Repeat the entries below exactly. Begin with the first line and end with the line that contains "t = np.linspace(0,10)".

################

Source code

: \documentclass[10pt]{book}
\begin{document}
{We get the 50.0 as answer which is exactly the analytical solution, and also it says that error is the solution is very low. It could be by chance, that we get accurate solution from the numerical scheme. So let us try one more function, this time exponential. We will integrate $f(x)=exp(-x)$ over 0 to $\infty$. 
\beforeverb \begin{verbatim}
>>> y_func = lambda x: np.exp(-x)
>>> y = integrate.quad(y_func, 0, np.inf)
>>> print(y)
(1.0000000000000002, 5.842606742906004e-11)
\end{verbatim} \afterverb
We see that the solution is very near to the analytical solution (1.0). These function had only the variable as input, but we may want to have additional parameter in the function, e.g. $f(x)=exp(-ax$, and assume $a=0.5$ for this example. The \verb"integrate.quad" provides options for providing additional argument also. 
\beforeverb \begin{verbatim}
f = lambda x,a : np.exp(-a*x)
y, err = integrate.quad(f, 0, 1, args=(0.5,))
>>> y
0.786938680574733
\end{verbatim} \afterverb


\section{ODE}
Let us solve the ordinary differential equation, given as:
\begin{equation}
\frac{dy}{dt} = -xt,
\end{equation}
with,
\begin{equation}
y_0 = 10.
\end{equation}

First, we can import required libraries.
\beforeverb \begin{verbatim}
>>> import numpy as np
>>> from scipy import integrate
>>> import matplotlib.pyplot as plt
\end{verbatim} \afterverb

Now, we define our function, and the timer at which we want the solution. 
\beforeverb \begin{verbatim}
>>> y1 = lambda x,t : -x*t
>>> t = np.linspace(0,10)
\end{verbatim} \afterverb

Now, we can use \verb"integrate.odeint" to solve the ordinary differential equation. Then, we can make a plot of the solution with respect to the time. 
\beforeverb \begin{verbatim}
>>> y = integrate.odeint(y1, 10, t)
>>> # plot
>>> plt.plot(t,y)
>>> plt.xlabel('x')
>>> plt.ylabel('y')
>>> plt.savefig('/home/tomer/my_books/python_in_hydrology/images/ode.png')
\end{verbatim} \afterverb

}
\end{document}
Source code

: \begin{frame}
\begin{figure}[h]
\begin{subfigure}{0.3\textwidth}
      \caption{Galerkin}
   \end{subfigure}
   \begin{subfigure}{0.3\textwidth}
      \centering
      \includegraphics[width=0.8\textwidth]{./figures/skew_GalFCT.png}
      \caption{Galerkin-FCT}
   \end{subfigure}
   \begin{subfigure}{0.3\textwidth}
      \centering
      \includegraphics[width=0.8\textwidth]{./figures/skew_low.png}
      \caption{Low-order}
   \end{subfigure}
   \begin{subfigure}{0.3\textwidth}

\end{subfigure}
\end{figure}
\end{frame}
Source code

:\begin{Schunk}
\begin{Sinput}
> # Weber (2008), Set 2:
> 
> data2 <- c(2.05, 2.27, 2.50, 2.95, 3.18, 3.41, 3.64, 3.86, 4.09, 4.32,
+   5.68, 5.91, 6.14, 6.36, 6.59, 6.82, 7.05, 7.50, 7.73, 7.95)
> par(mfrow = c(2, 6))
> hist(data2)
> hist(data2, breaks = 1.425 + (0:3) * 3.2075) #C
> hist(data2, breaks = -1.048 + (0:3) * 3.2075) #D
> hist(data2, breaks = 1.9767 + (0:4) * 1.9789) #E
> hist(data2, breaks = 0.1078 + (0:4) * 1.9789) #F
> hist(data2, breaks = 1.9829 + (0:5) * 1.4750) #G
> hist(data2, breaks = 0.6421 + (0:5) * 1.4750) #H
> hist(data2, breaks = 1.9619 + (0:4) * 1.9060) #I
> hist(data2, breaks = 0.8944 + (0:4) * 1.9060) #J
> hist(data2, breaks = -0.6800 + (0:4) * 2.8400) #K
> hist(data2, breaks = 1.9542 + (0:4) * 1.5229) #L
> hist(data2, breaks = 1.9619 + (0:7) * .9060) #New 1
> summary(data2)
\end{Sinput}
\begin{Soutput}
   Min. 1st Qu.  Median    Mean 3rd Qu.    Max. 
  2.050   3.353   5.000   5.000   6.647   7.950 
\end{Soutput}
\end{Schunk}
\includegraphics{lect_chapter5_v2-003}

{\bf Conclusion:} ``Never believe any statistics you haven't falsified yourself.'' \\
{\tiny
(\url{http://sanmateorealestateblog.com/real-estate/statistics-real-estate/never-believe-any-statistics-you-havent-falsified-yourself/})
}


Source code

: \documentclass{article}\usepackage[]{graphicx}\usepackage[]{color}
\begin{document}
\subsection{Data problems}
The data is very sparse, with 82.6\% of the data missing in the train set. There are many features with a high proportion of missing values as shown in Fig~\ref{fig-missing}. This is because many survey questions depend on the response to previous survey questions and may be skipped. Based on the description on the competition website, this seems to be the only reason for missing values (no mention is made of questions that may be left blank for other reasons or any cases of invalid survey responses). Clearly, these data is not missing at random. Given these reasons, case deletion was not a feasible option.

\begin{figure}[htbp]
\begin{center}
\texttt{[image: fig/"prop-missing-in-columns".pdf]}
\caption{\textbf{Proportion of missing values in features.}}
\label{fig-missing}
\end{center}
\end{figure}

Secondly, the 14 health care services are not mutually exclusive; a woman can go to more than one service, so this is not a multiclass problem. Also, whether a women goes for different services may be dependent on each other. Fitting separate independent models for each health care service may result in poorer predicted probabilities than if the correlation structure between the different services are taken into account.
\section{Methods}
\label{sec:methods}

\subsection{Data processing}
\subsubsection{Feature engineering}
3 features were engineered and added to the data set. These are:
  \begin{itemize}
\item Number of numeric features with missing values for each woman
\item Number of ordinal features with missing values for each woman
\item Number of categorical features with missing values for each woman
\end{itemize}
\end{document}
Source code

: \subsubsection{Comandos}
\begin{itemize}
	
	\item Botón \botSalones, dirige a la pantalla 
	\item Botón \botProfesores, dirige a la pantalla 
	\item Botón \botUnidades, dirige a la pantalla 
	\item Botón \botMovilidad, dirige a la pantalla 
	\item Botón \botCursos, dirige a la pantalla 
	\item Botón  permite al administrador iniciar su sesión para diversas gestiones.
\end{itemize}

################

SOLUTION TO THIS PROBLEM:
Source code

: \documentclass[10pt]{book}
\begin{document}
{We get the 50.0 as answer which is exactly the analytical solution, and also it says that error is the solution is very low. It could be by chance, that we get accurate solution from the numerical scheme. So let us try one more function, this time exponential. We will integrate $f(x)=exp(-x)$ over 0 to $\infty$. 
\beforeverb \begin{verbatim}
>>> y_func = lambda x: np.exp(-x)
>>> y = integrate.quad(y_func, 0, np.inf)
>>> print(y)
(1.0000000000000002, 5.842606742906004e-11)
\end{verbatim} \afterverb
We see that the solution is very near to the analytical solution (1.0). These function had only the variable as input, but we may want to have additional parameter in the function, e.g. $f(x)=exp(-ax$, and assume $a=0.5$ for this example. The \verb"integrate.quad" provides options for providing additional argument also. 
\beforeverb \begin{verbatim}
f = lambda x,a : np.exp(-a*x)
y, err = integrate.quad(f, 0, 1, args=(0.5,))
>>> y
0.786938680574733
\end{verbatim} \afterverb


\section{ODE}
Let us solve the ordinary differential equation, given as:
\begin{equation}
\frac{dy}{dt} = -xt,
\end{equation}
with,
\begin{equation}
y_0 = 10.
\end{equation}

First, we can import required libraries.
\beforeverb \begin{verbatim}
>>> import numpy as np
>>> from scipy import integrate
>>> import matplotlib.pyplot as plt
\end{verbatim} \afterverb

Now, we define our function, and the timer at which we want the solution. 
\beforeverb \begin{verbatim}
>>> y1 = lambda x,t : -x*t
>>> t = np.linspace(0,10)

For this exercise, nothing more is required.